In den 1960er und 1970er Jahren thematisiert die Pop-Art die Alltagskultur einer konsumorientierten Gesellschaft. In leuchtenden Farben, monochromen Flächen und Rasterpunkten verbildlicht sie den Aufschwung der Wirtschaftswunderjahre nach dem Zweiten Weltkrieg. Good Vibrations. Sommer in der Pop-Art stellt amerikanische, britische und deutsche Künstler einander gegenüber. In den Grafiken und Objekten, die größtenteils der Sammlungsschenkung des Düsseldorfer Rechtsanwalts Heinz Beck entstammen, spiegelt sich ein neues Lebensgefühl wieder.
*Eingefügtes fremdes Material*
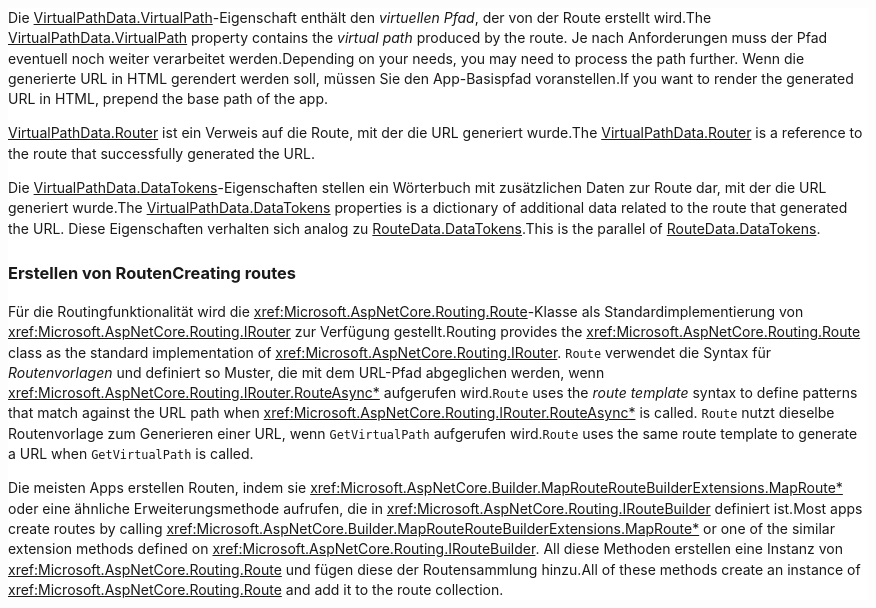 <span data-ttu-id="5ba1f-175">Die [VirtualPathData.VirtualPath](xref:Microsoft.AspNetCore.Routing.VirtualPathData.VirtualPath*)-Eigenschaft enthält den *virtuellen Pfad*, der von der Route erstellt wird.</span><span class="sxs-lookup"><span data-stu-id="5ba1f-175">The [VirtualPathData.VirtualPath](xref:Microsoft.AspNetCore.Routing.VirtualPathData.VirtualPath*) property contains the *virtual path* produced by the route.</span></span> <span data-ttu-id="5ba1f-176">Je nach Anforderungen muss der Pfad eventuell noch weiter verarbeitet werden.</span><span class="sxs-lookup"><span data-stu-id="5ba1f-176">Depending on your needs, you may need to process the path further.</span></span> <span data-ttu-id="5ba1f-177">Wenn die generierte URL in HTML gerendert werden soll, müssen Sie den App-Basispfad voranstellen.</span><span class="sxs-lookup"><span data-stu-id="5ba1f-177">If you want to render the generated URL in HTML, prepend the base path of the app.</span></span>

<span data-ttu-id="5ba1f-178">[VirtualPathData.Router](xref:Microsoft.AspNetCore.Routing.VirtualPathData.Router*) ist ein Verweis auf die Route, mit der die URL generiert wurde.</span><span class="sxs-lookup"><span data-stu-id="5ba1f-178">The [VirtualPathData.Router](xref:Microsoft.AspNetCore.Routing.VirtualPathData.Router*) is a reference to the route that successfully generated the URL.</span></span>

<span data-ttu-id="5ba1f-179">Die [VirtualPathData.DataTokens](xref:Microsoft.AspNetCore.Routing.VirtualPathData.DataTokens*)-Eigenschaften stellen ein Wörterbuch mit zusätzlichen Daten zur Route dar, mit der die URL generiert wurde.</span><span class="sxs-lookup"><span data-stu-id="5ba1f-179">The [VirtualPathData.DataTokens](xref:Microsoft.AspNetCore.Routing.VirtualPathData.DataTokens*) properties is a dictionary of additional data related to the route that generated the URL.</span></span> <span data-ttu-id="5ba1f-180">Diese Eigenschaften verhalten sich analog zu [RouteData.DataTokens](xref:Microsoft.AspNetCore.Routing.RouteData.DataTokens*).</span><span class="sxs-lookup"><span data-stu-id="5ba1f-180">This is the parallel of [RouteData.DataTokens](xref:Microsoft.AspNetCore.Routing.RouteData.DataTokens*).</span></span>

### <a name="creating-routes"></a><span data-ttu-id="5ba1f-181">Erstellen von Routen</span><span class="sxs-lookup"><span data-stu-id="5ba1f-181">Creating routes</span></span>

<span data-ttu-id="5ba1f-182">Für die Routingfunktionalität wird die <xref:Microsoft.AspNetCore.Routing.Route>-Klasse als Standardimplementierung von <xref:Microsoft.AspNetCore.Routing.IRouter> zur Verfügung gestellt.</span><span class="sxs-lookup"><span data-stu-id="5ba1f-182">Routing provides the <xref:Microsoft.AspNetCore.Routing.Route> class as the standard implementation of <xref:Microsoft.AspNetCore.Routing.IRouter>.</span></span> <span data-ttu-id="5ba1f-183">`Route` verwendet die Syntax für *Routenvorlagen* und definiert so Muster, die mit dem URL-Pfad abgeglichen werden, wenn <xref:Microsoft.AspNetCore.Routing.IRouter.RouteAsync*> aufgerufen wird.</span><span class="sxs-lookup"><span data-stu-id="5ba1f-183">`Route` uses the *route template* syntax to define patterns that match against the URL path when <xref:Microsoft.AspNetCore.Routing.IRouter.RouteAsync*> is called.</span></span> <span data-ttu-id="5ba1f-184">`Route` nutzt dieselbe Routenvorlage zum Generieren einer URL, wenn `GetVirtualPath` aufgerufen wird.</span><span class="sxs-lookup"><span data-stu-id="5ba1f-184">`Route` uses the same route template to generate a URL when `GetVirtualPath` is called.</span></span>

<span data-ttu-id="5ba1f-185">Die meisten Apps erstellen Routen, indem sie <xref:Microsoft.AspNetCore.Builder.MapRouteRouteBuilderExtensions.MapRoute*> oder eine ähnliche Erweiterungsmethode aufrufen, die in <xref:Microsoft.AspNetCore.Routing.IRouteBuilder> definiert ist.</span><span class="sxs-lookup"><span data-stu-id="5ba1f-185">Most apps create routes by calling <xref:Microsoft.AspNetCore.Builder.MapRouteRouteBuilderExtensions.MapRoute*> or one of the similar extension methods defined on <xref:Microsoft.AspNetCore.Routing.IRouteBuilder>.</span></span> <span data-ttu-id="5ba1f-186">All diese Methoden erstellen eine Instanz von <xref:Microsoft.AspNetCore.Routing.Route> und fügen diese der Routensammlung hinzu.</span><span class="sxs-lookup"><span data-stu-id="5ba1f-186">All of these methods create an instance of <xref:Microsoft.AspNetCore.Routing.Route> and add it to the route collection.</span></span>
Diese Good Vibrations finden ihre Vertonung in der neu aufkommenden Pop-Musik. In Amerika gehören die Beach Boys zu den erfolgreichsten Bands dieser Zeit, die das neue amerikanische Lebensgefühl exemplarisch verkörperten: Sommer, Sonne, Strand – Good Vibrations eben. Daneben wird die Freizeit zu einer neuen Konstante des gesellschaftlichen Lebens und das Reisen beginnt eine immer wichtigere Rolle zu spielen. Der Sommerurlaub wird zum jährlichen Ereignis.